Activity:
Please restate each entry word for word and leave the pictures out.

Raw data:

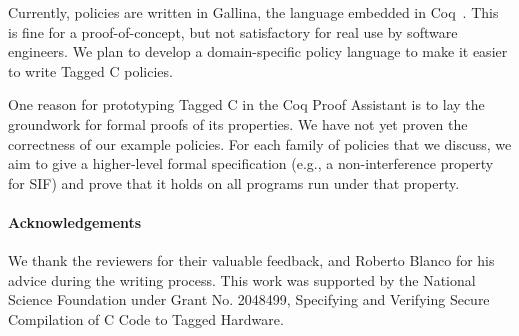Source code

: \documentclass{llncs}
\begin{document}
Currently, policies are written in Gallina, the language embedded in Coq~\cite{coq}. This is fine for a
proof-of-concept, but not satisfactory for real use by software engineers.
We plan to develop a domain-specific policy language to make it easier to write Tagged C policies.

One reason for prototyping Tagged C in the Coq Proof Assistant is to lay the groundwork
for formal proofs of its properties. We have not yet proven the correctness of our example
policies. For each family of policies that we discuss, we aim to give a higher-level formal
specification (e.g., a non-interference property for SIF) and prove that it holds on all
programs run under that property.

\paragraph{Acknowledgements}

We thank the reviewers for their valuable feedback, and Roberto Blanco for his advice during
the writing process. This work was supported by the National Science Foundation under
Grant No. 2048499, Specifying and Verifying Secure Compilation of C Code to Tagged Hardware.

\vfill
\eject


  
\end{document}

Result of the task:
Source code

: \documentclass{llncs}
\begin{document}
Currently, policies are written in Gallina, the language embedded in Coq~\cite{coq}. This is fine for a
proof-of-concept, but not satisfactory for real use by software engineers.
We plan to develop a domain-specific policy language to make it easier to write Tagged C policies.

One reason for prototyping Tagged C in the Coq Proof Assistant is to lay the groundwork
for formal proofs of its properties. We have not yet proven the correctness of our example
policies. For each family of policies that we discuss, we aim to give a higher-level formal
specification (e.g., a non-interference property for SIF) and prove that it holds on all
programs run under that property.

\paragraph{Acknowledgements}

We thank the reviewers for their valuable feedback, and Roberto Blanco for his advice during
the writing process. This work was supported by the National Science Foundation under
Grant No. 2048499, Specifying and Verifying Secure Compilation of C Code to Tagged Hardware.

\vfill
\eject


  
\end{document}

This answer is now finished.